***** DATA PROVIDED *****

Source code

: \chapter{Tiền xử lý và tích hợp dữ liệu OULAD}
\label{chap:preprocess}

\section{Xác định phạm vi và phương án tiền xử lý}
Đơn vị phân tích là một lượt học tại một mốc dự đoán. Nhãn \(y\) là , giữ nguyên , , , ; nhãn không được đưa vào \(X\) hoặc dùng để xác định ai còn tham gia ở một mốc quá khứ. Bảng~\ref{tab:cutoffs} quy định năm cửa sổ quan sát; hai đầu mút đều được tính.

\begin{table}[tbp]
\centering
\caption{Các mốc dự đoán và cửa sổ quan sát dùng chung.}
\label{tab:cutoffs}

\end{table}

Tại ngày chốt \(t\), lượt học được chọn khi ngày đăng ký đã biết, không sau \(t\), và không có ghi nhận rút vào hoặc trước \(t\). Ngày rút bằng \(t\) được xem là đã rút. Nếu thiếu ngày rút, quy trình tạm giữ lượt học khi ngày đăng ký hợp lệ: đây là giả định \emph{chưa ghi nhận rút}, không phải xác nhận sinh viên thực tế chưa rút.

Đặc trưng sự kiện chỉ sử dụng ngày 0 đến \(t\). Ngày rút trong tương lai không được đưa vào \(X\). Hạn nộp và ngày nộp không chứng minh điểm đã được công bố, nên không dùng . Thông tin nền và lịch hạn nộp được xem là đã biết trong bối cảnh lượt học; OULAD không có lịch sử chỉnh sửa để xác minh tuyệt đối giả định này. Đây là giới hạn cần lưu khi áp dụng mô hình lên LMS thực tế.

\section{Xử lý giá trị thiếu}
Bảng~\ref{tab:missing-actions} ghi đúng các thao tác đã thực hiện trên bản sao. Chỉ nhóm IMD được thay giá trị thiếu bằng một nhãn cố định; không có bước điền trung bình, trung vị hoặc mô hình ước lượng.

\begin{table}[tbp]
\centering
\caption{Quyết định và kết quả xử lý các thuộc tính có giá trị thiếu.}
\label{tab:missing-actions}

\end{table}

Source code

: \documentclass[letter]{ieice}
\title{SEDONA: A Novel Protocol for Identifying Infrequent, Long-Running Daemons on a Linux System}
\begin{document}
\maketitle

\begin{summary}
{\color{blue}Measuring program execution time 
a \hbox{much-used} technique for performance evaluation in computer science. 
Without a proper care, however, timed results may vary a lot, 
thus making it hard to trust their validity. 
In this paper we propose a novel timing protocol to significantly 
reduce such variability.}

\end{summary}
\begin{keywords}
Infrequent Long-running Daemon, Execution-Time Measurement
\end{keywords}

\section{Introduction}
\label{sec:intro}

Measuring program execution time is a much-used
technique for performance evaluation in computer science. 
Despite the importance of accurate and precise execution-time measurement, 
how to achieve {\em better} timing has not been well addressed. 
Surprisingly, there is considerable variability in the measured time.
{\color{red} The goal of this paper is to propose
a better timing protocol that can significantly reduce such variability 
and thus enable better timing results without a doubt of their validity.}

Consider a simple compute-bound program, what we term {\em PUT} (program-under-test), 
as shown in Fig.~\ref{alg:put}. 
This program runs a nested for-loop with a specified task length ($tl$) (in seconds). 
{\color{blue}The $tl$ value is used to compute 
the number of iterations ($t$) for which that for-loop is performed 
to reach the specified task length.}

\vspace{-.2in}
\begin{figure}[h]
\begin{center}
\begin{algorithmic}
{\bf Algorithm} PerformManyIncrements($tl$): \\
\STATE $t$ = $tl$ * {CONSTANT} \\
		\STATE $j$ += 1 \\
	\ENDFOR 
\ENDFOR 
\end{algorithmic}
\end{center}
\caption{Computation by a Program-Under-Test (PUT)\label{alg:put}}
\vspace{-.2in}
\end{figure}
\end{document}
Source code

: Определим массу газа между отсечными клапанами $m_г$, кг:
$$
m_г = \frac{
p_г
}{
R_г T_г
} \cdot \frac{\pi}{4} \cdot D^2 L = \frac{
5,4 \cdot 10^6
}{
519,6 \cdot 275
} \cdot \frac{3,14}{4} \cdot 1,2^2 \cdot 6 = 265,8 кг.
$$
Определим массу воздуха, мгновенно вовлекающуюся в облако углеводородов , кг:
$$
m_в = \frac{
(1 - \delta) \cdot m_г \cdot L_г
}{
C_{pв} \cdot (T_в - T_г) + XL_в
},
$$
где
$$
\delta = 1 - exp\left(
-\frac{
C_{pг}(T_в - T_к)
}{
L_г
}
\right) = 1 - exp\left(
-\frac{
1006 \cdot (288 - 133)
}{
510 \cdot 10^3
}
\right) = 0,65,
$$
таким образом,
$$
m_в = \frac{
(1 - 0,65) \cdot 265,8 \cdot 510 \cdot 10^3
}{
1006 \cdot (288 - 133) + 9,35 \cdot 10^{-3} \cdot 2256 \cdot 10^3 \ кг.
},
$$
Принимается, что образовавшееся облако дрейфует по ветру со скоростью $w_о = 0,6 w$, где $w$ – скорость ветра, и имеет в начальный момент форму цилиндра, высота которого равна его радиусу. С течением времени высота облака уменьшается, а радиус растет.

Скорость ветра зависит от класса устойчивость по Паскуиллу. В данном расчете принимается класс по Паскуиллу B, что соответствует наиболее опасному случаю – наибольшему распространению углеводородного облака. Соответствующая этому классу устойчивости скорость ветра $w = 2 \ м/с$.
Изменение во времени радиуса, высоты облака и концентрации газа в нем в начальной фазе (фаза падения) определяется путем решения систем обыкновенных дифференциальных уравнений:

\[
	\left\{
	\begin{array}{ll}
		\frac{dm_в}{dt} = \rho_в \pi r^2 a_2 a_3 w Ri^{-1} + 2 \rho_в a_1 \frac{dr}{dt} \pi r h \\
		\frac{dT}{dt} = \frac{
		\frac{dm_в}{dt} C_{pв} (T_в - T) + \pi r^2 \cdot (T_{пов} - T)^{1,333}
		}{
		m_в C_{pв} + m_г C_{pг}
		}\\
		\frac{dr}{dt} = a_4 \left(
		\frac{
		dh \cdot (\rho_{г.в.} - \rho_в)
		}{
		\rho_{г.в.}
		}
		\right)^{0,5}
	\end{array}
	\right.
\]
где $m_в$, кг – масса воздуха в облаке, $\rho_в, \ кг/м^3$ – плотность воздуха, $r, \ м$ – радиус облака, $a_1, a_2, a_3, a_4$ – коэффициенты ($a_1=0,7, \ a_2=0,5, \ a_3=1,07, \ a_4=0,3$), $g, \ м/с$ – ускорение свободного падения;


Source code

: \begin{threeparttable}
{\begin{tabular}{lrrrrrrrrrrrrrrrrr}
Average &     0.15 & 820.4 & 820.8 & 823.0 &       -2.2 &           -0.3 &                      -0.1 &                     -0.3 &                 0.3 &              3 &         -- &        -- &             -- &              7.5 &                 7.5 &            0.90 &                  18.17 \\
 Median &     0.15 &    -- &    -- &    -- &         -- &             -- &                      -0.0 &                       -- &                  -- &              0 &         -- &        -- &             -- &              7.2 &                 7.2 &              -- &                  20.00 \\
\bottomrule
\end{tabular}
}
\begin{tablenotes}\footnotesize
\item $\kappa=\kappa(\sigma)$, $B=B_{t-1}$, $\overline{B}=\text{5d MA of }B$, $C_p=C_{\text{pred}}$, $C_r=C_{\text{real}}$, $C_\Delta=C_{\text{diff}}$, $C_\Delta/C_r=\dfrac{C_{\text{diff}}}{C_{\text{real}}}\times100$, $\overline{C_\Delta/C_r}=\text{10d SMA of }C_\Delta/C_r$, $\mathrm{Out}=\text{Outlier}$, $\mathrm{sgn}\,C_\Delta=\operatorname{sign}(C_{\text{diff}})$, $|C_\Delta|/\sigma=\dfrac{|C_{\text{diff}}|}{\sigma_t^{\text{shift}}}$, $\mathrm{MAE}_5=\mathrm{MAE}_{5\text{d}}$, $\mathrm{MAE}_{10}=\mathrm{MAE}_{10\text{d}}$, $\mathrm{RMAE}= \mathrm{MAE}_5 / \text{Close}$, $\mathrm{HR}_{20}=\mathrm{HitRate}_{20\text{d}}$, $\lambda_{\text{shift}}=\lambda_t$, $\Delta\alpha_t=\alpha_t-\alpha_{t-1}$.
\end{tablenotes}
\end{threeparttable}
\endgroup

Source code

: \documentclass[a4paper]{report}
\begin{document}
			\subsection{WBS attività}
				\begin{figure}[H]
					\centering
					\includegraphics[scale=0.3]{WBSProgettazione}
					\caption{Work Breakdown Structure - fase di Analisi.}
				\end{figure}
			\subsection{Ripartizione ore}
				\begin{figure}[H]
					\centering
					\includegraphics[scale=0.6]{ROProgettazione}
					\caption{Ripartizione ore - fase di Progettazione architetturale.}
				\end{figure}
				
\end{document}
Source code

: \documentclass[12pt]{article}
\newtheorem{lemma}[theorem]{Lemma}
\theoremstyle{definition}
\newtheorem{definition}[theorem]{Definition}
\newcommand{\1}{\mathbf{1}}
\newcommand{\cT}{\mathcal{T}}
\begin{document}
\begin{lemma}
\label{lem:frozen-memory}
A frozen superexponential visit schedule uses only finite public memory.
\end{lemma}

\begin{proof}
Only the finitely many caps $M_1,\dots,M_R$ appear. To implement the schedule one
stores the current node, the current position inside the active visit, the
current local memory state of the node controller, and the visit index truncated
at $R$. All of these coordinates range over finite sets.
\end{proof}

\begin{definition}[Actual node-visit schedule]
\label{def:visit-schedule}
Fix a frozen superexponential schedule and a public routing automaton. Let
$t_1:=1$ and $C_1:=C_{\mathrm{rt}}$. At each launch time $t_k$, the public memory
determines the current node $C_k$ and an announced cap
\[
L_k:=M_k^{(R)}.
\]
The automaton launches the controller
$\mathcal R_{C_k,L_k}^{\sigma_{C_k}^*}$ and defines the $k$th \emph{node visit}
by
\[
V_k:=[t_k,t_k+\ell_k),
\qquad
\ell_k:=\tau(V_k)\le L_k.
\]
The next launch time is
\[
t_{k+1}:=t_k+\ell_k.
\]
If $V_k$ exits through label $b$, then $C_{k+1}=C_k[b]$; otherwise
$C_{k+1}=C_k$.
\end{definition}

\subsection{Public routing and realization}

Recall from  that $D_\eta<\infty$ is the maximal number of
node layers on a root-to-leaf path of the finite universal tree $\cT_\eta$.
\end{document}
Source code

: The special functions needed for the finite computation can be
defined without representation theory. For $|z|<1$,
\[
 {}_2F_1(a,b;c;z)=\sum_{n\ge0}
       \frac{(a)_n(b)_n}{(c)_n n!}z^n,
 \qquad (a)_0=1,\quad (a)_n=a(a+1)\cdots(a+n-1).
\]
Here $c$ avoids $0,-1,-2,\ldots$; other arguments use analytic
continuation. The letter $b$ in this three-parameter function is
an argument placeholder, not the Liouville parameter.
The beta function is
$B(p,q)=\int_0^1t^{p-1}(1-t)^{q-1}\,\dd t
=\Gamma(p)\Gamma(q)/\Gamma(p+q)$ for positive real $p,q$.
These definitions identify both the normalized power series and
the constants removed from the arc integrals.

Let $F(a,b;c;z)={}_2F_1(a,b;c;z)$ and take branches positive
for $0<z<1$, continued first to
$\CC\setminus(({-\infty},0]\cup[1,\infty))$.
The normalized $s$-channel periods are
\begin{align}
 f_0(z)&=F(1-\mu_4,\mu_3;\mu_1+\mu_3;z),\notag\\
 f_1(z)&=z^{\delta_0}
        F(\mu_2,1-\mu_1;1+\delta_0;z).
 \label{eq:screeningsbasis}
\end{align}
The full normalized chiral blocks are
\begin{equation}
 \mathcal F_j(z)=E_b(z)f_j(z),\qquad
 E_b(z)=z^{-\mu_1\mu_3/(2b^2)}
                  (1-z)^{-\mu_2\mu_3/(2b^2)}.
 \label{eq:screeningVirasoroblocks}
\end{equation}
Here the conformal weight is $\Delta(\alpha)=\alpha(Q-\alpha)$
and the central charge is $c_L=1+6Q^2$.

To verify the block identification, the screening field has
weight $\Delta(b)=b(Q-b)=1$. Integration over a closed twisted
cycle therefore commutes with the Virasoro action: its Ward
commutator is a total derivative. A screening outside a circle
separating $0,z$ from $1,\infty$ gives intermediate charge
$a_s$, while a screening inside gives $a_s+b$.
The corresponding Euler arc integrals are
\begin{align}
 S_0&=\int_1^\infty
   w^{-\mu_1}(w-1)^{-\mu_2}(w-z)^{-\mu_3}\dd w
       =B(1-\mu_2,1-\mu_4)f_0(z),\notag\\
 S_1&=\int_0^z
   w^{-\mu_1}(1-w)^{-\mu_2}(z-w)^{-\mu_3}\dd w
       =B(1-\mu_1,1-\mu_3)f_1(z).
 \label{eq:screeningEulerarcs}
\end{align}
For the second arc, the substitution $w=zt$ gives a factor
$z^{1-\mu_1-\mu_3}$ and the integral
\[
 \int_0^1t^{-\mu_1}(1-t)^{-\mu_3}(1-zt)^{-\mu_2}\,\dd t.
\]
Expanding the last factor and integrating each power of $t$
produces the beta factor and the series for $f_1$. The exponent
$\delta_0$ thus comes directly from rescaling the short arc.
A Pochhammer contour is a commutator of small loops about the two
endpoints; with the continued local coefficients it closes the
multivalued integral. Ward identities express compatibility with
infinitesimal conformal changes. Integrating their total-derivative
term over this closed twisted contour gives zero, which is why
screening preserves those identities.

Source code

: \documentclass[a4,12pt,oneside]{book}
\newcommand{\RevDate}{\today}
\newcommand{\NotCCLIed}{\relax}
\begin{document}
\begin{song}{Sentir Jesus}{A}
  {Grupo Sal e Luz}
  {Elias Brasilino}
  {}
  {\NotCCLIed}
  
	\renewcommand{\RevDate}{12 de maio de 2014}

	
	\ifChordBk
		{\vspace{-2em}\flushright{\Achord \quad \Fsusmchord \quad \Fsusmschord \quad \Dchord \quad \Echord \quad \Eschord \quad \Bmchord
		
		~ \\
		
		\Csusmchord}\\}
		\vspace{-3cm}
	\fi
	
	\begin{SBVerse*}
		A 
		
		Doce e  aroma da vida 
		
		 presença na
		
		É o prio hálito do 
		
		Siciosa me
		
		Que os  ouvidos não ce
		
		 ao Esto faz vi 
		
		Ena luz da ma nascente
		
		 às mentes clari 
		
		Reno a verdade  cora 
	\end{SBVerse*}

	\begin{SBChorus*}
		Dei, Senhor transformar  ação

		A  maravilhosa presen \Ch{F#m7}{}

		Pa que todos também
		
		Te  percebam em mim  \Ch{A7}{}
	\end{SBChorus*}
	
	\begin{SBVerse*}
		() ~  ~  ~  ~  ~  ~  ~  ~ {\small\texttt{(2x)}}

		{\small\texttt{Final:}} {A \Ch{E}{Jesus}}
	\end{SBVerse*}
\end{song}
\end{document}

*****

TASK BRIEF —
Write down again, exactly as given, only the lines above that fall from the line with "determines the current" to the line with "separating $0,z$ from", inclusive.

ANSWER SECTION —
determines the current node $C_k$ and an announced cap
\[
L_k:=M_k^{(R)}.
\]
The automaton launches the controller
$\mathcal R_{C_k,L_k}^{\sigma_{C_k}^*}$ and defines the $k$th \emph{node visit}
by
\[
V_k:=[t_k,t_k+\ell_k),
\qquad
\ell_k:=\tau(V_k)\le L_k.
\]
The next launch time is
\[
t_{k+1}:=t_k+\ell_k.
\]
If $V_k$ exits through label $b$, then $C_{k+1}=C_k[b]$; otherwise
$C_{k+1}=C_k$.
\end{definition}

\subsection{Public routing and realization}

Recall from  that $D_\eta<\infty$ is the maximal number of
node layers on a root-to-leaf path of the finite universal tree $\cT_\eta$.
\end{document}
Source code

: The special functions needed for the finite computation can be
defined without representation theory. For $|z|<1$,
\[
 {}_2F_1(a,b;c;z)=\sum_{n\ge0}
       \frac{(a)_n(b)_n}{(c)_n n!}z^n,
 \qquad (a)_0=1,\quad (a)_n=a(a+1)\cdots(a+n-1).
\]
Here $c$ avoids $0,-1,-2,\ldots$; other arguments use analytic
continuation. The letter $b$ in this three-parameter function is
an argument placeholder, not the Liouville parameter.
The beta function is
$B(p,q)=\int_0^1t^{p-1}(1-t)^{q-1}\,\dd t
=\Gamma(p)\Gamma(q)/\Gamma(p+q)$ for positive real $p,q$.
These definitions identify both the normalized power series and
the constants removed from the arc integrals.

Let $F(a,b;c;z)={}_2F_1(a,b;c;z)$ and take branches positive
for $0<z<1$, continued first to
$\CC\setminus(({-\infty},0]\cup[1,\infty))$.
The normalized $s$-channel periods are
\begin{align}
 f_0(z)&=F(1-\mu_4,\mu_3;\mu_1+\mu_3;z),\notag\\
 f_1(z)&=z^{\delta_0}
        F(\mu_2,1-\mu_1;1+\delta_0;z).
 \label{eq:screeningsbasis}
\end{align}
The full normalized chiral blocks are
\begin{equation}
 \mathcal F_j(z)=E_b(z)f_j(z),\qquad
 E_b(z)=z^{-\mu_1\mu_3/(2b^2)}
                  (1-z)^{-\mu_2\mu_3/(2b^2)}.
 \label{eq:screeningVirasoroblocks}
\end{equation}
Here the conformal weight is $\Delta(\alpha)=\alpha(Q-\alpha)$
and the central charge is $c_L=1+6Q^2$.

To verify the block identification, the screening field has
weight $\Delta(b)=b(Q-b)=1$. Integration over a closed twisted
cycle therefore commutes with the Virasoro action: its Ward
commutator is a total derivative. A screening outside a circle
separating $0,z$ from $1,\infty$ gives intermediate charge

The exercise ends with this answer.